* _Your task_: Using the data beneath, show every line that includes the word "Offset".

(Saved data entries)

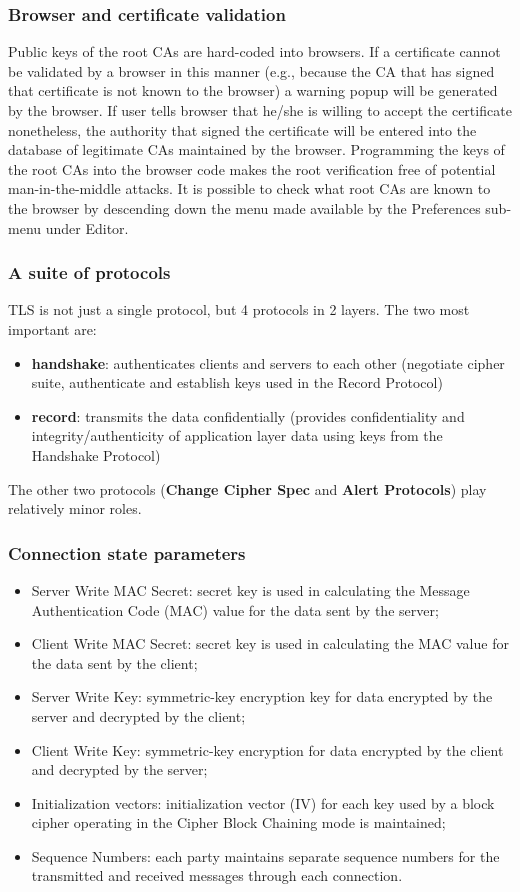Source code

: \documentclass[a4paper, 10pt, titlepage]{article}
\begin{document}
\subsubsection{Browser and certificate validation}
Public keys of the root CAs are hard-coded into browsers. If a certificate cannot be validated by a browser in this manner (e.g., because the CA that has signed that certificate is not known to the browser) a warning popup will be generated by the browser. If user tells browser that he/she is willing to accept the certificate nonetheless, the authority that signed the certificate will be entered into the database of legitimate CAs maintained by the browser. Programming the keys of the root CAs into the browser code makes the root verification free of potential man-in-the-middle attacks. It is possible to check what root CAs are known to the browser by descending down the menu made available by the Preferences sub-menu under Editor.

\subsubsection{A suite of protocols}
TLS is not just a single protocol, but 4 protocols in 2 layers. The two most important are:
\begin{itemize}
\item \textbf{handshake}: authenticates clients and servers to each other (negotiate cipher suite, authenticate and establish keys used in the Record Protocol)
\item \textbf{record}: transmits the data confidentially (provides confidentiality and integrity/authenticity of application layer data using keys from the Handshake Protocol)
\end{itemize}
The other two protocols (\textbf{Change Cipher Spec} and \textbf{Alert Protocols}) play relatively minor roles.

\subsubsection{Connection state parameters}
\begin{itemize}
\item Server Write MAC Secret: secret key is used in calculating the Message Authentication Code (MAC) value for the data sent by the server;
\item Client Write MAC Secret: secret key is used in calculating the MAC value for the data sent by the client;
\item Server Write Key: symmetric-key encryption key for data encrypted by the server and decrypted by the client;
\item Client Write Key: symmetric-key encryption for data encrypted by the client and decrypted by the server;
\item Initialization vectors: initialization vector (IV) for each key used by a block cipher operating in the Cipher Block Chaining mode is maintained;
\item Sequence Numbers: each party maintains separate sequence numbers for the transmitted and received messages through each connection.
\end{itemize}
\end{document}
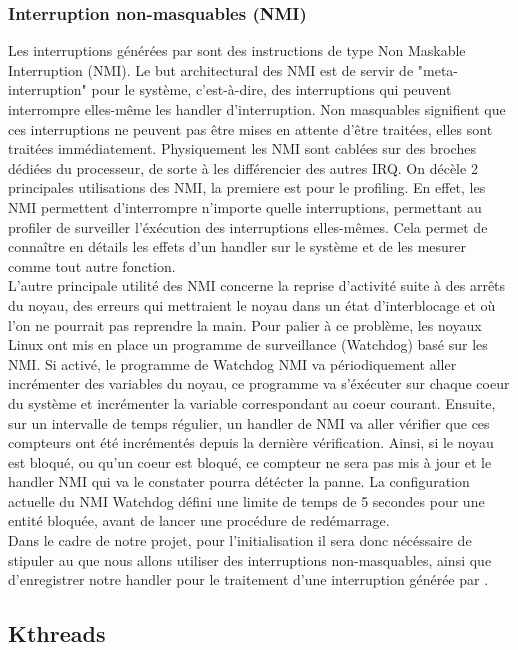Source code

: 					\subsubsection{Interruption non-masquables (NMI)}
						Les interruptions générées par \IBS sont des instructions de type Non Maskable Interruption (NMI). Le but architectural des NMI est de servir de "meta-interruption" pour le système, c'est-à-dire, des interruptions qui peuvent interrompre elles-même les handler d'interruption. Non masquables signifient que ces interruptions ne peuvent pas être mises en attente d'être traitées, elles sont traitées immédiatement. Physiquement les NMI sont cablées sur des broches dédiées du processeur, de sorte à les différencier des autres IRQ. On décèle 2 principales utilisations des NMI, la premiere est pour le profiling. En effet, les NMI permettent d'interrompre n'importe quelle interruptions, permettant au profiler de surveiller l'éxécution des interruptions elles-mêmes. Cela permet de connaître en détails les effets d'un handler sur le système et de les mesurer comme tout autre fonction.\\
						L'autre principale utilité des NMI concerne la reprise d'activité suite à des arrêts du noyau, des erreurs qui mettraient le noyau dans un état d'interblocage et où l'on ne pourrait pas reprendre la main. Pour palier à ce problème, les noyaux Linux ont mis en place un programme de surveillance (Watchdog) basé sur les NMI. Si activé, le programme de Watchdog NMI va périodiquement aller incrémenter des variables du noyau, ce programme va s'éxécuter sur chaque coeur du système et incrémenter la variable correspondant au coeur courant. Ensuite, sur un intervalle de temps régulier, un handler de NMI va aller vérifier que ces compteurs ont été incrémentés depuis la dernière vérification. Ainsi, si le noyau est bloqué, ou qu'un coeur est bloqué, ce compteur ne sera pas mis à jour et le handler NMI qui va le constater pourra détécter la panne. La configuration actuelle du NMI Watchdog défini une limite de temps de 5 secondes pour une entité bloquée, avant de lancer une procédure de redémarrage.\\
						Dans le cadre de notre projet, pour l'initialisation il sera donc nécéssaire de stipuler au \lap que nous allons utiliser des interruptions non-masquables, ainsi que d'enregistrer notre handler pour le traitement d'une interruption générée par \IBS.
				\subsection{Kthreads}
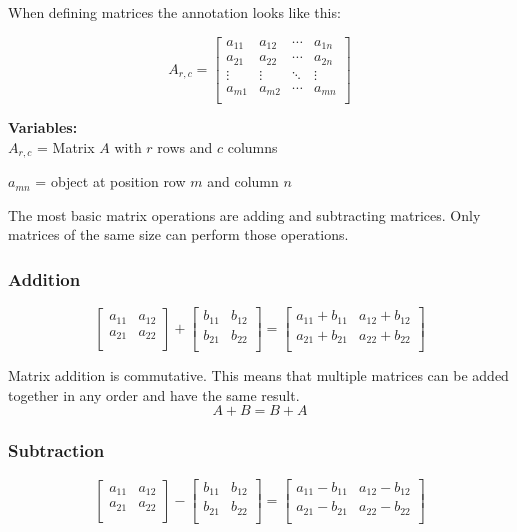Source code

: When defining matrices the annotation looks like this:

\[
A_{r, c} = 
\begin{bmatrix}
a_{11} & a_{12} & \cdots & a_{1n} \\
a_{21} & a_{22} & \cdots & a_{2n} \\
\vdots & \vdots & \ddots & \vdots \\
a_{m1} & a_{m2} & \cdots & a_{mn} \\

\end{bmatrix}
\]

\textbf{Variables: } \\
$A_{r,c}$ = Matrix $A$ with $r$ rows and $c$ columns

$a_{mn}$ = object at position row $m$ and column $n$

The most basic matrix operations are adding and subtracting matrices. Only matrices of the same size can perform those operations.

\subsubsection{Addition}
\[
\begin{bmatrix}
a_{11} & a_{12} \\
a_{21} & a_{22} \\
\end{bmatrix}
+
\begin{bmatrix}
b_{11} & b_{12} \\
b_{21} & b_{22} \\
\end{bmatrix}
=
\begin{bmatrix}
a_{11} + b_{11} & a_{12}+b_{12} \\
a_{21} + b_{21} & a_{22}+b_{22} \\
\end{bmatrix}
\]

Matrix addition is commutative. This means that multiple matrices can be added together in any order and have the same result.\ \cite{Web:23}
\[
A + B = B + A
\]

\subsubsection{Subtraction}
\[
\begin{bmatrix}
a_{11} & a_{12} \\
a_{21} & a_{22} \\
\end{bmatrix}
-
\begin{bmatrix}
b_{11} & b_{12} \\
b_{21} & b_{22} \\
\end{bmatrix}
=
\begin{bmatrix}
a_{11} - b_{11} & a_{12}-b_{12} \\
a_{21} - b_{21} & a_{22}-b_{22} \\
\end{bmatrix}
\]

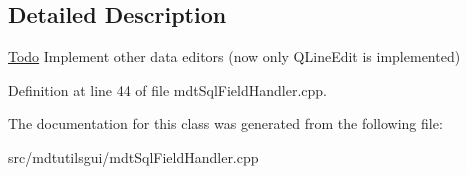 \subsection{Detailed Description}
\begin{Desc}
\item[\hyperlink{todo__todo000081}{Todo}]Implement other data editors (now only QLineEdit is implemented) \end{Desc}


Definition at line 44 of file mdtSqlFieldHandler.cpp.



The documentation for this class was generated from the following file:\begin{DoxyCompactItemize}
\item 
src/mdtutilsgui/mdtSqlFieldHandler.cpp\end{DoxyCompactItemize}

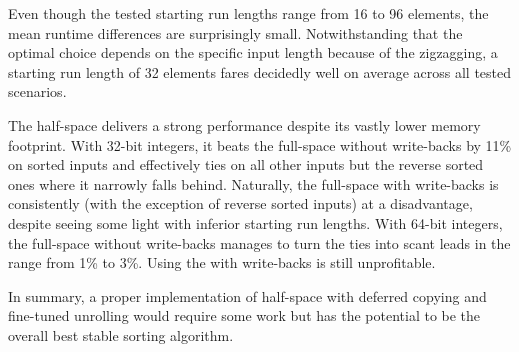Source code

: Even though the tested starting run lengths range from 16 to 96 elements, the mean runtime differences are surprisingly small.
Notwithstanding that the optimal choice depends on the specific input length because of the zigzagging, a starting run length of 32 elements fares decidedly well on average across all tested scenarios.

The half-space \MS{} delivers a strong performance despite its vastly lower memory footprint.
With 32-bit integers, it beats the full-space \MS{} without write-backs by 11\% on sorted inputs and effectively ties on all other inputs but the reverse sorted ones where it narrowly falls behind.
Naturally, the full-space \MS{} with write-backs is consistently (with the exception of reverse sorted inputs) at a disadvantage, despite seeing some light with inferior starting run lengths.
With 64-bit integers, the full-space \MS{} without write-backs manages to turn the ties into scant leads in the range from 1\% to 3\%.
Using the \MS{} with write-backs is still unprofitable.

In summary, a proper implementation of half-space \MS{} with deferred copying and fine-tuned unrolling would require some work but has the potential to be the overall best stable sorting algorithm.
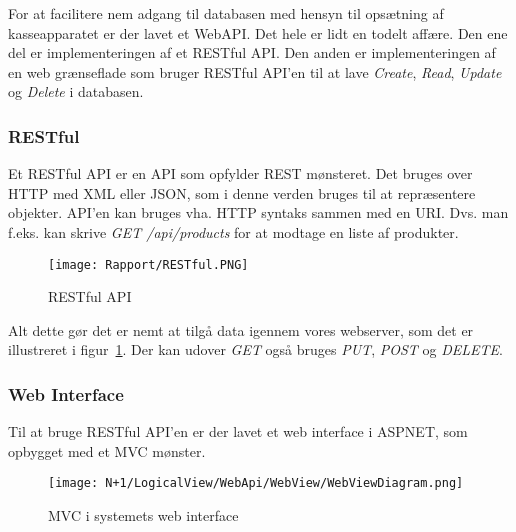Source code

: For at facilitere nem adgang til databasen med hensyn til 
opsætning af kasseapparatet er der lavet et \gls{WebAPI}. 
Det hele er lidt en todelt affære. Den ene del er implementeringen af et \gls{RESTful} \gls{API}. 
Den anden er implementeringen af en web grænseflade som bruger \gls{RESTful} \gls{API}'en til at lave \textit{Create}, \textit{Read}, \textit{Update} og \textit{Delete} i databasen.

\subsubsection{RESTful}
Et \gls{RESTful} \gls{API} er en \gls{API} som opfylder \gls{REST} mønsteret. Det bruges over \gls{HTTP} med XML eller JSON, som i denne verden bruges til at repræsentere objekter.
\gls{API}'en kan bruges vha. \gls{HTTP} syntaks sammen med en \gls{URI}. Dvs. man f.eks. kan skrive \textit{GET /api/products} for at modtage en liste af produkter. 

\begin{figure}[H]
    \centering
	\texttt{[image: Rapport/RESTful.PNG]}
	\caption{RESTful API}
	\label{fig:RESTfulApi}
\end{figure} 

Alt dette gør det er nemt at tilgå data igennem vores webserver, som det er illustreret i figur~\ref{fig:RESTfulApi}. Der kan udover \textit{GET} også bruges \textit{PUT}, \textit{POST} og \textit{DELETE}. 

\subsubsection{Web Interface}
Til at bruge \gls{RESTful} \gls{API}'en er der lavet et web interface i \gls{ASPNET}, som opbygget med et \gls{MVC} mønster.

\begin{figure}[H]
    \centering
	\texttt{[image: N+1/LogicalView/WebApi/WebView/WebViewDiagram.png]}
	\caption{MVC i systemets web interface}
	\label{fig:MVCWebApi}
\end{figure}

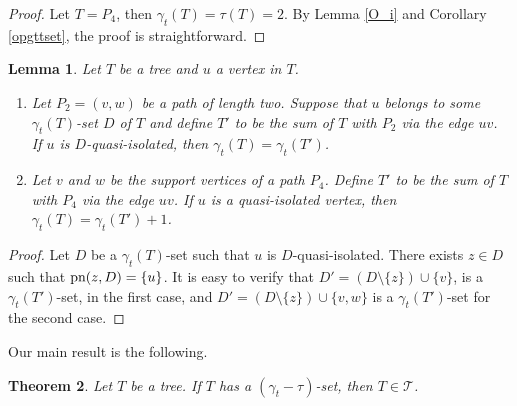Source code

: \documentclass[12pt]{article}%
\newtheorem{theorem}{Theorem}
\newtheorem{lemma}[theorem]{Lemma}
\theoremstyle{definition}
\begin{document}
\begin{proof}
Let $T=P_4$, then $\gamma_t (T) = \tau (T)=2$. By Lemma
\ref{O_i} and Corollary \ref{opgttset}, the proof is straightforward.   
\end{proof}


\begin{lemma} \label{quasi-isolated}
Let $T$ be a tree and $u$ a vertex in $T$.
\begin{enumerate}
	\item Let $P_2=(v,w)$ be a path of length two. Suppose
		that $u$ belongs to some $\gamma_t(T)$-set $D$
		of $T$ and define $T'$ to be the sum of $T$ with
		$P_2$ via the edge $uv$.   If $u$ is $D$-quasi-isolated,
		then $\gamma_t (T) = \gamma_t (T')$.
	
	\item Let $v$ and $w$ be the support vertices of a path
		$P_4$.   Define $T'$ to be the sum of $T$ with $P_4$
		via the edge $uv$.   If $u$ is a quasi-isolated vertex,
		then $\gamma_t (T) = \gamma_t (T') + 1$.
\end{enumerate}
\end{lemma}

\begin{proof}
Let $D$ be a $\gamma_t (T)$-set such that $u$ is
$D$-quasi-isolated.   There exists $z \in D$ such that
$\textnormal{pn} (z, D) = \{ u \}$.  It is easy to verify that $D'
= (D \setminus \{ z \}) \cup \{ v \}$, is a $\gamma_t (T')$-set,
in the first case, and $D' = (D \setminus \{ z \}) \cup \{ v, w \}$
is a $\gamma_t (T')$-set for the second case.
\end{proof}


Our main result is the following.


\begin{theorem}
Let $T$ be a tree.   If $T$ has a $(\gamma_t-\tau)$-set,
then  $T \in \mathcal{T}$.
\end{theorem}
\end{document}
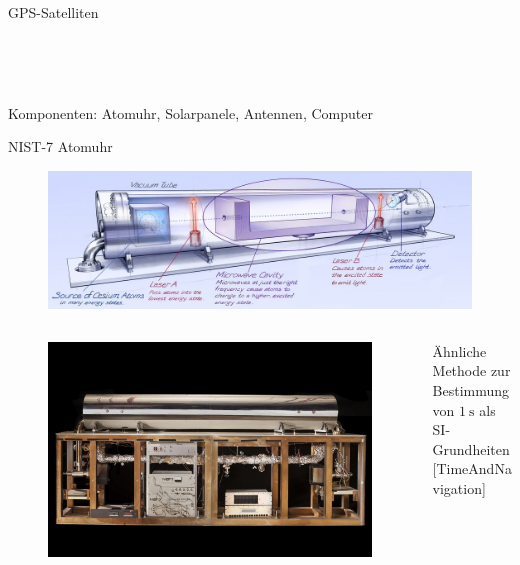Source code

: \begin{frame}{GPS-Satelliten}
\begin{columns}
\begin{column}{0.5\textwidth}
\begin{figure}
            \end{figure}
        \end{column}
    \end{columns}~\\~\\
    Komponenten: Atomuhr, Solarpanele, Antennen, Computer \;
\end{frame}

\begin{frame}{NIST-7 Atomuhr}
    \begin{figure}
        \centering
        \includegraphics[width=\textwidth]{images/nist-7.jpg}
    \end{figure}
    \begin{columns}
        \begin{column}{0.5\textwidth}
            \begin{figure}
                \centering
                \includegraphics[height=0.4\textheight]{images/nist-7-real.jpg}
            \end{figure}
        \end{column}
        \begin{column}{0.5\textwidth}
            Ähnliche Methode zur Bestimmung\\
            von $\SI{1}{\second}$ als SI-Grundheiten\\
            {\small [TimeAndNavigation]}
        \end{column}
    \end{columns}
\end{frame}
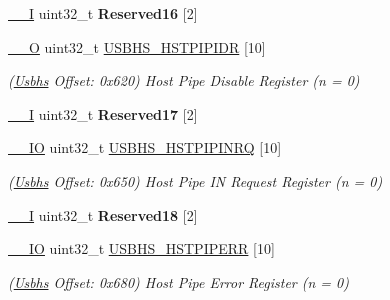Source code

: \begin{DoxyCompactItemize}
\mbox{\label{structUsbhs_a0654a542ce6917e191404e585b80bbac}} 
\mbox{\hyperlink{core__cm7_8h_af63697ed9952cc71e1225efe205f6cd3}{\+\_\+\+\_\+I}} uint32\+\_\+t {\bfseries Reserved16} \mbox{[}2\mbox{]}
\item 
\mbox{\label{structUsbhs_a1bcd3f674d42836da6e192130d1e83e5}} 
\mbox{\hyperlink{core__cm7_8h_a7e25d9380f9ef903923964322e71f2f6}{\+\_\+\+\_\+O}} uint32\+\_\+t \mbox{\hyperlink{structUsbhs_a1bcd3f674d42836da6e192130d1e83e5}{U\+S\+B\+H\+S\+\_\+\+H\+S\+T\+P\+I\+P\+I\+DR}} \mbox{[}10\mbox{]}
\begin{DoxyCompactList}\small\item\em (\mbox{\hyperlink{structUsbhs}{Usbhs}} Offset\+: 0x620) Host Pipe Disable Register (n = 0) \end{DoxyCompactList}\item 
\mbox{\label{structUsbhs_acbdea0dfbadc8577035d942f6240b702}} 
\mbox{\hyperlink{core__cm7_8h_af63697ed9952cc71e1225efe205f6cd3}{\+\_\+\+\_\+I}} uint32\+\_\+t {\bfseries Reserved17} \mbox{[}2\mbox{]}
\item 
\mbox{\label{structUsbhs_a53166973d074ba5109b3f28653fd7bcb}} 
\mbox{\hyperlink{core__cm7_8h_aec43007d9998a0a0e01faede4133d6be}{\+\_\+\+\_\+\+IO}} uint32\+\_\+t \mbox{\hyperlink{structUsbhs_a53166973d074ba5109b3f28653fd7bcb}{U\+S\+B\+H\+S\+\_\+\+H\+S\+T\+P\+I\+P\+I\+N\+RQ}} \mbox{[}10\mbox{]}
\begin{DoxyCompactList}\small\item\em (\mbox{\hyperlink{structUsbhs}{Usbhs}} Offset\+: 0x650) Host Pipe IN Request Register (n = 0) \end{DoxyCompactList}\item 
\mbox{\label{structUsbhs_a19298b4369c14940fe83bf3b88084b6f}} 
\mbox{\hyperlink{core__cm7_8h_af63697ed9952cc71e1225efe205f6cd3}{\+\_\+\+\_\+I}} uint32\+\_\+t {\bfseries Reserved18} \mbox{[}2\mbox{]}
\item 
\mbox{\label{structUsbhs_aafc9951fb9706cd251888be280db015e}} 
\mbox{\hyperlink{core__cm7_8h_aec43007d9998a0a0e01faede4133d6be}{\+\_\+\+\_\+\+IO}} uint32\+\_\+t \mbox{\hyperlink{structUsbhs_aafc9951fb9706cd251888be280db015e}{U\+S\+B\+H\+S\+\_\+\+H\+S\+T\+P\+I\+P\+E\+RR}} \mbox{[}10\mbox{]}
\begin{DoxyCompactList}\small\item\em (\mbox{\hyperlink{structUsbhs}{Usbhs}} Offset\+: 0x680) Host Pipe Error Register (n = 0) \end{DoxyCompactList}\item 

\end{DoxyCompactItemize}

* _Written solution_:
\begin{DoxyCompactList}\small\item\em (\mbox{\hyperlink{structUsbhs}{Usbhs}} Offset\+: 0x620) Host Pipe Disable Register (n = 0) \end{DoxyCompactList}\item 
\begin{DoxyCompactList}\small\item\em (\mbox{\hyperlink{structUsbhs}{Usbhs}} Offset\+: 0x650) Host Pipe IN Request Register (n = 0) \end{DoxyCompactList}\item 
\begin{DoxyCompactList}\small\item\em (\mbox{\hyperlink{structUsbhs}{Usbhs}} Offset\+: 0x680) Host Pipe Error Register (n = 0) \end{DoxyCompactList}\item 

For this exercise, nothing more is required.